Romolo Savoia stampa le foto di Bruno in un modo diverso, utilizzando una tecnica "speciale", una sorta di "retino" o di "texture" che trasforma le immagini, le pervade, le fa vibrare, creando un'atmosfera carica di emozione e di sentimento. Evangelisti intuisce come questa tecnica, che non esaspera i contrasti ma "sgrana" la trama fotografica in un ventaglio infinito di grigi, diffondendo e spargendo pennellate di luce e sfumandola quasi fosse un antico dipinto, sia la più idonea a tradurre in modo speciale la sua visione del mondo. Dopo anni di pazienti sperimentazioni (i segreti della camera oscura non si chiedono mai) finalmente riesce a riprodurla con risultati soddisfacenti. La gran parte delle stampe esposte nella mostra cesenate sono il frutto maturo di questa esperienza, nata certo anche in una sorta di emulazione con l'anziano maestro.
Nella scelta di questa nuova modalità espressiva incise anche la frequentazione, a Burano, di un circolo molto speciale di artisti. Ogni primavera, quando la stagione si faceva più mite e l'azzurro del cielo si confondeva con quello delle acque dei canali, il nostro fotografo si recava sull'isola ritrovando l'amico Orazio, proprietario dell'antica trattoria "da Romano". In questo luogo, rifugio già dagli inizi del secolo di letterati, intellettuali ma soprattutto di pittori, Bruno "el cesenate de Buran" viene a contatto con un ambiente culturalmente vivace, ne assorbe lo spirito e la sensibilità creativa. Incontra personaggi di spicco del panorama artistico contemporaneo - Dina Bellotti, Silvio Consadori, Mario Signori - che si rifanno alla scuola pittorica dei Chiaristi. Ad accomunarli è la ricerca di forme di espressione capaci di sfruttare valori luministici e cromatici, stemperando la plasticità della materia, attraverso le rifrazioni e le trasparenze della luce, accuratamente studiate e sapientemente riprodotte.

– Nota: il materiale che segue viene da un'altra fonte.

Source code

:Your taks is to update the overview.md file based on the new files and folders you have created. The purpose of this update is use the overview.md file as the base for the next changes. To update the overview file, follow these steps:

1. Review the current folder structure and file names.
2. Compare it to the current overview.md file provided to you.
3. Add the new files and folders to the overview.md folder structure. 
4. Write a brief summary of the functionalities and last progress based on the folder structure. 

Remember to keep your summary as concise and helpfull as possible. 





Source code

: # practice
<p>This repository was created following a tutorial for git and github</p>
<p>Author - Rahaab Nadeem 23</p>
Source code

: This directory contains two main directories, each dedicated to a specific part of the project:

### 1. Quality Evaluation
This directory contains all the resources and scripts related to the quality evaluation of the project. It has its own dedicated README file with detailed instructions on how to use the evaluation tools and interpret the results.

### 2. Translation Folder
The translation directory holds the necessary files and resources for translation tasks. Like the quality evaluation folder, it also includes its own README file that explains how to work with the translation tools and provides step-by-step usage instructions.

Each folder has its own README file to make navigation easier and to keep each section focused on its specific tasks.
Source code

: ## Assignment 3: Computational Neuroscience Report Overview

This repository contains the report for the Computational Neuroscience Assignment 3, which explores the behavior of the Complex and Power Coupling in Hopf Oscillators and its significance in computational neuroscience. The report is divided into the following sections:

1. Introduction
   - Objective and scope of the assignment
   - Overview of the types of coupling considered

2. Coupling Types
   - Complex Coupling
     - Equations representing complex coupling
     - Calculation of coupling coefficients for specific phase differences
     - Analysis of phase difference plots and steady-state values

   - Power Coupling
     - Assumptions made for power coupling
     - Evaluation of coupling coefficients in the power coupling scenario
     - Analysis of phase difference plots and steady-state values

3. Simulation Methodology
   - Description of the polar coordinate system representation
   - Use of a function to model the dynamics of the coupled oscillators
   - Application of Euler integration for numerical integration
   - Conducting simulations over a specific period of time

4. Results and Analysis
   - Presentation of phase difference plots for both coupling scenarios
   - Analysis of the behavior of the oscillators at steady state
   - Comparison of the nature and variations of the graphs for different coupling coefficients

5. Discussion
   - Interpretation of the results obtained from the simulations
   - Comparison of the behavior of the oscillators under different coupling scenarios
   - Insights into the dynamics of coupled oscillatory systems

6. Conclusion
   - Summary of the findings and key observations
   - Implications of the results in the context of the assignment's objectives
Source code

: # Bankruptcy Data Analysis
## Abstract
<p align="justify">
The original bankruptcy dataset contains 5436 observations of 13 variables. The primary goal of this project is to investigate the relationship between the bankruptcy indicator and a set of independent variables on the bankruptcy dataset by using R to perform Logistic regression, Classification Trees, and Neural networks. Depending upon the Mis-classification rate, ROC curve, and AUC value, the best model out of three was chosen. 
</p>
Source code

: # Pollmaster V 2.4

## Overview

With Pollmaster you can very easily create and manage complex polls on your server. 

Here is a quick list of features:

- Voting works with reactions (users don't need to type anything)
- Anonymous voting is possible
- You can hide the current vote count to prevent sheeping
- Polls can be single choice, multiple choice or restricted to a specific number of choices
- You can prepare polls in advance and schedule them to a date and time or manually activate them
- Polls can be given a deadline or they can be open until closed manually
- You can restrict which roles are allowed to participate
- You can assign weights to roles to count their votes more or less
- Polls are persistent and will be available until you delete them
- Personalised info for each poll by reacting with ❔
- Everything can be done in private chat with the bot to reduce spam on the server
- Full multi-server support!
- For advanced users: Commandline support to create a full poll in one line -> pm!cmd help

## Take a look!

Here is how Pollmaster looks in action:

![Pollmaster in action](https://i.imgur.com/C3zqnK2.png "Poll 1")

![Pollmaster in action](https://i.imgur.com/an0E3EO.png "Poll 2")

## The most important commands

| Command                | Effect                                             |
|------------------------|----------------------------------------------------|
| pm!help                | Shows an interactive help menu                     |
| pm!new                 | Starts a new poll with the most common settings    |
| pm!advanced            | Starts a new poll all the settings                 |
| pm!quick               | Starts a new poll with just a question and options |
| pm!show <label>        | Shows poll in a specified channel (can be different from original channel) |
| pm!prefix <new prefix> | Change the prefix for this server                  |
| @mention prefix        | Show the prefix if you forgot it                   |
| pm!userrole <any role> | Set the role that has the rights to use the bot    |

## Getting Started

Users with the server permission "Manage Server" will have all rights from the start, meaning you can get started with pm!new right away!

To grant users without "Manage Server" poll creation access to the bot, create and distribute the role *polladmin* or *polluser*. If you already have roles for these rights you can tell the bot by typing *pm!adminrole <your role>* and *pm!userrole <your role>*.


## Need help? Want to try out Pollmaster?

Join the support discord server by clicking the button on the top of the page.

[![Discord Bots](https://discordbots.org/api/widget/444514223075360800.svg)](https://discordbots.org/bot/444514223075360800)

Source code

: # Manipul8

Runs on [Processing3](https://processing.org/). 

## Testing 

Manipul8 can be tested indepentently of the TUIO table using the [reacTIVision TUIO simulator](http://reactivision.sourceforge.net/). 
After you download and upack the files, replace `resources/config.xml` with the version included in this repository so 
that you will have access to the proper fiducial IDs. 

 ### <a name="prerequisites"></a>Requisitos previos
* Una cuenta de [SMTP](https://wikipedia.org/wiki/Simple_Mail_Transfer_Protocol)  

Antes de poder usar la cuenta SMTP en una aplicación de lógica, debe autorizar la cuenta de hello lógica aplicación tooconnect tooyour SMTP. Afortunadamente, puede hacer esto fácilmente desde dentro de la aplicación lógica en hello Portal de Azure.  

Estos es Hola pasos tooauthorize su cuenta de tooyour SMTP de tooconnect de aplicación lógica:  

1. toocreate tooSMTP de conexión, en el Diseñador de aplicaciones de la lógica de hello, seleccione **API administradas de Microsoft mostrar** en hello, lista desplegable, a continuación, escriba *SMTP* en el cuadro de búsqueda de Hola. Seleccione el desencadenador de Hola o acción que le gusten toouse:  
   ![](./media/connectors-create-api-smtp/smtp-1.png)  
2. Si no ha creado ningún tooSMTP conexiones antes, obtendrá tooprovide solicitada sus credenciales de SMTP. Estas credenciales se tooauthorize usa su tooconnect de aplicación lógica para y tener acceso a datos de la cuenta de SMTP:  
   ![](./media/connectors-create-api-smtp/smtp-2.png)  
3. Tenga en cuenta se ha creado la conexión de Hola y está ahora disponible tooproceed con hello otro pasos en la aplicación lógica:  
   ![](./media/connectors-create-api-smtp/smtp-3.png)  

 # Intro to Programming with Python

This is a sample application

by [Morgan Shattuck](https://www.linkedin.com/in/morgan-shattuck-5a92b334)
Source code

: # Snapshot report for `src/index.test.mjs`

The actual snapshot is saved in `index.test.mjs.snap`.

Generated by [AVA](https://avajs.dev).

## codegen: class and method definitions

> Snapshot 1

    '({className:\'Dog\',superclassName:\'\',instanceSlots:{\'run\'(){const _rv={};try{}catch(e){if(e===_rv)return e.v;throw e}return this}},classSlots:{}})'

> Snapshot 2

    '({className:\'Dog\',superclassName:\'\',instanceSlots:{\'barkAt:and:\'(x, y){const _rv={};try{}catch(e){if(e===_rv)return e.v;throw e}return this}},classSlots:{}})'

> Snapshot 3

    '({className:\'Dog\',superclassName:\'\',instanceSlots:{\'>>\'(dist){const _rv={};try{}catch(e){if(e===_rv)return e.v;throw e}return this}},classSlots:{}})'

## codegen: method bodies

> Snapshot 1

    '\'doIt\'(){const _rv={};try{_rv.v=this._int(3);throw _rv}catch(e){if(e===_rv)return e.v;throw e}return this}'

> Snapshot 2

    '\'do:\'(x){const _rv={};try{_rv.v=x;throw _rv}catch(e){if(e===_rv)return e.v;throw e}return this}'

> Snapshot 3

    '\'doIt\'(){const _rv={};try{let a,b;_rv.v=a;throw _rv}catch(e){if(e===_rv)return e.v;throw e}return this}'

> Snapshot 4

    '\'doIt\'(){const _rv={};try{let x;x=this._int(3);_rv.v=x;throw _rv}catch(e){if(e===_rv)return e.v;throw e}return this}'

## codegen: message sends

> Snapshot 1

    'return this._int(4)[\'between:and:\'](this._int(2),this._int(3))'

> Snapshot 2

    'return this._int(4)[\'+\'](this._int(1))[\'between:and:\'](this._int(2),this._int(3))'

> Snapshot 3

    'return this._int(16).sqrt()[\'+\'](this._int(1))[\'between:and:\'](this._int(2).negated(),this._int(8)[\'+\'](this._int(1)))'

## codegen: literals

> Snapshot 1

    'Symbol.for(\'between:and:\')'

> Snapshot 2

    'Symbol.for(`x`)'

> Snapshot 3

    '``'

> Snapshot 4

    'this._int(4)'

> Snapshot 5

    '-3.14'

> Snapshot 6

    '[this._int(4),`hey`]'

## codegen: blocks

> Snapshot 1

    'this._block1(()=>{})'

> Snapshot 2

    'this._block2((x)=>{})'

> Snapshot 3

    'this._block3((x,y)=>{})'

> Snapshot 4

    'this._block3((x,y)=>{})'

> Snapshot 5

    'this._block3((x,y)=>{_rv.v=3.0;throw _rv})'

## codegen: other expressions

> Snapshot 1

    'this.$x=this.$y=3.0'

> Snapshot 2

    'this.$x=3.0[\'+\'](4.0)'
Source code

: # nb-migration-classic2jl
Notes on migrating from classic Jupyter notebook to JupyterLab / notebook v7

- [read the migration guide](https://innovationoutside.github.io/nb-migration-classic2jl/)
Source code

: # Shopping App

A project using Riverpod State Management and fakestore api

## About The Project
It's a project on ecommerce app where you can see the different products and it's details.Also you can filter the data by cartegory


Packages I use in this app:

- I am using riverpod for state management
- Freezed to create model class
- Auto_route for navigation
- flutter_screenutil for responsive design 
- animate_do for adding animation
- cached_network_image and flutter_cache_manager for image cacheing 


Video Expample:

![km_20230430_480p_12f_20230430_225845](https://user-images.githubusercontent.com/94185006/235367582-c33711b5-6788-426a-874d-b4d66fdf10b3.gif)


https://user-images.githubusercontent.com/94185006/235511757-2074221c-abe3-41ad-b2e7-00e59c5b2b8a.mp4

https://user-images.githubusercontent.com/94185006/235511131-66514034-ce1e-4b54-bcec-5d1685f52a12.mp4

Pensato e voluto insieme dalla Malatestiana e dalla Soprintendenza per i beni librari della Regione Emilia-Romagna - segno della continuità di un lavoro di studio e di valorizzazione che ha prodotto nel tempo iniziative di valore, fino alle ultime, fortunate esperienze dei "Cinque fotografi per un ritratto di Cesena" (2007) e della mostra dedicata al Giro d'Italia (2008) - questo percorso appena concluso è stato stimolato dall'attualità del contesto culturale. Come si è detto, le foto di Evangelisti rappresentano un momento preciso delle vicende nazionali, quando il fervore e l'entusiasmo della ricostruzione trasformano la penisola, sradicando tradizioni, costumi, intere economie e territori. Di questa realtà che va scomparendo, di questo mondo travolto dalla storia ma ancora fiero delle sue secolari miserie e dignità, Evangelisti celebra gli ultimi brani, invitandoci a riflettere sulle radici comuni della nostra cultura e sull'identità del Paese, che è sempre stata nei fatti, nelle situazioni, negli uomini, forte oltre ogni consapevolezza. Nei volti dei pastori lucani, delle donne calabre e pugliesi, ritroviamo la stessa fierezza e umanità che leggiamo nelle facce dei pescatori della laguna veneta o dei contadini marchigiani e forlivesi, così come nelle montagne della Valtellina o nei recessi della Romagna e del Sud dell'Italia è la stessa antica comune civiltà. La storia che Bruno Evangelisti ha composto in Malatestiana, insomma, è il più bel preludio alle celebrazioni dei 150 anni dell'Unità d'Italia e insieme una riprova del ruolo vitale e non accessorio degli istituti culturali, come le biblioteche, capaci di elaborare i riferimenti entro cui inquadrare la pluralità dei segni e dei linguaggi.